It's not over -- Akira Kurosawa's warm curtain call

Colten 2022-01-26 08:47:39

All legends are created by fate. Although Emperor Kurosawa, who was a martyr in his twilight years, was full of courage, God somehow stopped his artistic career on this warm sketch. It seems to be the muse, or we are asking the old man Kurosawa: "Mada kai?" The old man answered in a sullen voice: "Madadayo". God did not give Kurosawa, nor did he give us the opportunity to say "Yes" , is a sufficiently dramatic arrangement. In his later years, Emperor Kurosawa often said that he felt more and more distant from the true meaning of movies. This may be the self-esteem of a successful person, but it is undeniable that this is the true voice of an artist who pursues the muse with all his heart. Akira Kurosawa stayed on "Madadayo" forever, which is actually a kind of dramatic luck.

Akira Kurosawa's films have always been characterized by a strong sense of humanitarianism underpinned by a Greek tragic aesthetic. This sentiment is sometimes even to the point of preaching that others find repugnant. But this "Madadayo" turned to comedy and brought out a lot of humor about Kurosawa in his later years (Actually, Akira Kurosawa was originally a very humorous person, but it was all overshadowed by his dazzling humanitarian drama). Uchida Baixian, the central character of the film, is a humorous old man himself. The idle character in Japanese kanji was originally a "day" in the middle, but the old man changed it to "month"; and Akira Kurosawa also made the old man cutely howl at the blank moon in the film. An ancient ballad of the moon. If we think of the beautiful clean and clear picture in "August Rhapsody" - the grandmother and grandchildren sitting under the summer moon, then this "Madadayo" episode of singing the moon is not an accident. That gentle, clean, but sensitive, fragile moonlight may reflect some of Kurosawa Akira's mood in his later years. Anyone who has read Akira Kurosawa's autobiography "The Oil of the Toad" will know that Akira Kurosawa is actually a very sensitive and emotional person, different from the forceful and even violent ones presented in the movie.
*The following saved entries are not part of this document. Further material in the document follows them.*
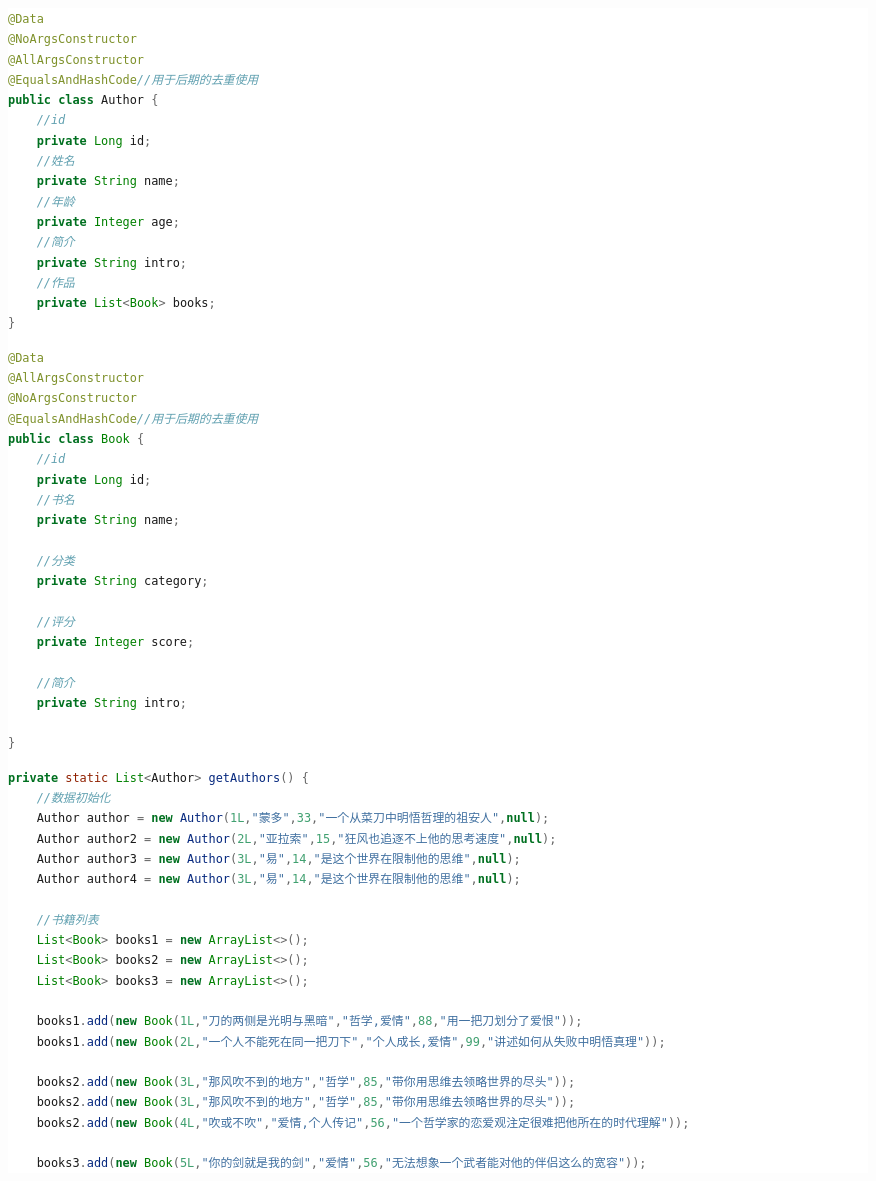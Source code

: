 


```java
@Data
@NoArgsConstructor
@AllArgsConstructor
@EqualsAndHashCode//用于后期的去重使用
public class Author {
    //id
    private Long id;
    //姓名
    private String name;
    //年龄
    private Integer age;
    //简介
    private String intro;
    //作品
    private List<Book> books;
}
```


```java
@Data
@AllArgsConstructor
@NoArgsConstructor
@EqualsAndHashCode//用于后期的去重使用
public class Book {
    //id
    private Long id;
    //书名
    private String name;

    //分类
    private String category;

    //评分
    private Integer score;

    //简介
    private String intro;

}
```


```java
private static List<Author> getAuthors() {
    //数据初始化
    Author author = new Author(1L,"蒙多",33,"一个从菜刀中明悟哲理的祖安人",null);
    Author author2 = new Author(2L,"亚拉索",15,"狂风也追逐不上他的思考速度",null);
    Author author3 = new Author(3L,"易",14,"是这个世界在限制他的思维",null);
    Author author4 = new Author(3L,"易",14,"是这个世界在限制他的思维",null);

    //书籍列表
    List<Book> books1 = new ArrayList<>();
    List<Book> books2 = new ArrayList<>();
    List<Book> books3 = new ArrayList<>();

    books1.add(new Book(1L,"刀的两侧是光明与黑暗","哲学,爱情",88,"用一把刀划分了爱恨"));
    books1.add(new Book(2L,"一个人不能死在同一把刀下","个人成长,爱情",99,"讲述如何从失败中明悟真理"));

    books2.add(new Book(3L,"那风吹不到的地方","哲学",85,"带你用思维去领略世界的尽头"));
    books2.add(new Book(3L,"那风吹不到的地方","哲学",85,"带你用思维去领略世界的尽头"));
    books2.add(new Book(4L,"吹或不吹","爱情,个人传记",56,"一个哲学家的恋爱观注定很难把他所在的时代理解"));

    books3.add(new Book(5L,"你的剑就是我的剑","爱情",56,"无法想象一个武者能对他的伴侣这么的宽容"));
```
Of course, other parts of Akira Kurosawa's character eventually led him to the "humanitarian crybaby" path. In his later years, these perceptual character traits that once dominated his childhood have been precipitated by his half-century artistic journey, and rendered in a comedic aesthetic style, which is full of his thoughts on life, history, and society. Even the understanding and examination of the national character of the Yamato nation is worth savoring.
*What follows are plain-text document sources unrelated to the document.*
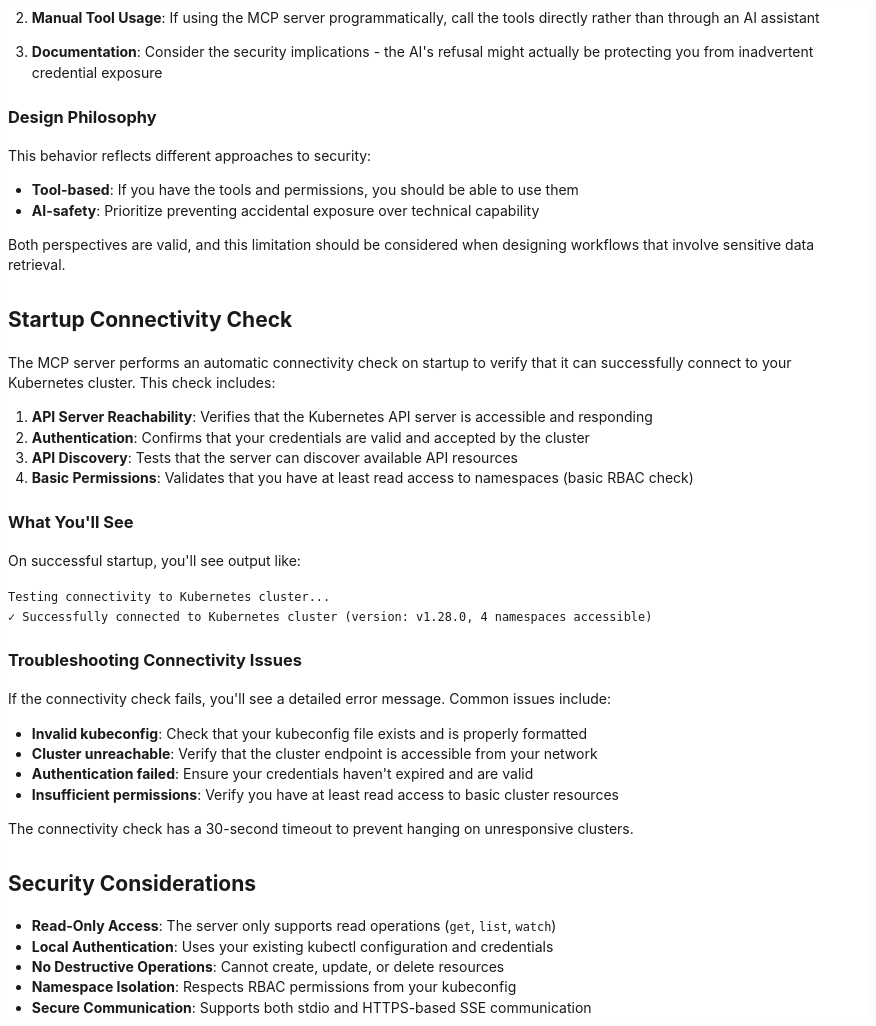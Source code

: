 2. **Manual Tool Usage**: If using the MCP server programmatically, call the tools directly rather than through an AI assistant

3. **Documentation**: Consider the security implications - the AI's refusal might actually be protecting you from inadvertent credential exposure

### Design Philosophy

This behavior reflects different approaches to security:
- **Tool-based**: If you have the tools and permissions, you should be able to use them
- **AI-safety**: Prioritize preventing accidental exposure over technical capability

Both perspectives are valid, and this limitation should be considered when designing workflows that involve sensitive data retrieval.

## Startup Connectivity Check

The MCP server performs an automatic connectivity check on startup to verify that it can successfully connect to your Kubernetes cluster. This check includes:

1. **API Server Reachability**: Verifies that the Kubernetes API server is accessible and responding
2. **Authentication**: Confirms that your credentials are valid and accepted by the cluster
3. **API Discovery**: Tests that the server can discover available API resources
4. **Basic Permissions**: Validates that you have at least read access to namespaces (basic RBAC check)

### What You'll See

On successful startup, you'll see output like:
```
Testing connectivity to Kubernetes cluster...
✓ Successfully connected to Kubernetes cluster (version: v1.28.0, 4 namespaces accessible)
```

### Troubleshooting Connectivity Issues

If the connectivity check fails, you'll see a detailed error message. Common issues include:

- **Invalid kubeconfig**: Check that your kubeconfig file exists and is properly formatted
- **Cluster unreachable**: Verify that the cluster endpoint is accessible from your network
- **Authentication failed**: Ensure your credentials haven't expired and are valid
- **Insufficient permissions**: Verify you have at least read access to basic cluster resources

The connectivity check has a 30-second timeout to prevent hanging on unresponsive clusters.

## Security Considerations

- **Read-Only Access**: The server only supports read operations (`get`, `list`, `watch`)
- **Local Authentication**: Uses your existing kubectl configuration and credentials
- **No Destructive Operations**: Cannot create, update, or delete resources
- **Namespace Isolation**: Respects RBAC permissions from your kubeconfig
- **Secure Communication**: Supports both stdio and HTTPS-based SSE communication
Akira Kurosawa's artistic career has been haunted by the opinion that his work is a simplified and even alienated Japanese taste with Western thinking. Although Kurosawa himself does not resent this opinion, his dynamic mid-early and early works are more appreciated by Western audiences and people in the industry, which seems to confirm this opinion. In fact, Akira Kurosawa's later, quieter works carry over much of the language of previous films. For example, in the first scene of this film, the protagonist comes to the classroom, and there is a wisp of smoke that has not yet dissipated in front of the podium. I have seen some posts and articles analyzing the symbolology of natural environment elements in Akira Kurosawa's films. I don't think this way of thinking is right. One of the outstanding aspects I like about Akira Kurosawa's films is that the various elements (including the natural environment) presented in Akira Kurosawa's film images are neither purely realistic nor purely symbolic, but expressive. The main mode, the mode in between, has the so-called "freehand" nature. If there is such a phantom-like smoke in a classroom, then this group of hormonal boys must be artists. It is difficult for us to directly associate this wisp of smoke, or the door in Rashomon, with a definite thing. The symbolic association of uncertainty makes the aesthetic value of the image itself increase instead of decreasing.

The return to basics of an artist in his later years usually sounds like a meaningless cliché, but personally, when I find that I can always experience their artistic mana most vividly in the works of the masters in their later years— -In "Curling Sunset", in "Days Above the Clouds", in "Fanny and Alexander" - I think it may be because, when an artist can already see his "achievement", that kind of finally The joy and gratification of arriving at the Temple of the Muses can be expressed in a more direct and pure way, in the most appropriate position between artistic creation and the dullness of life.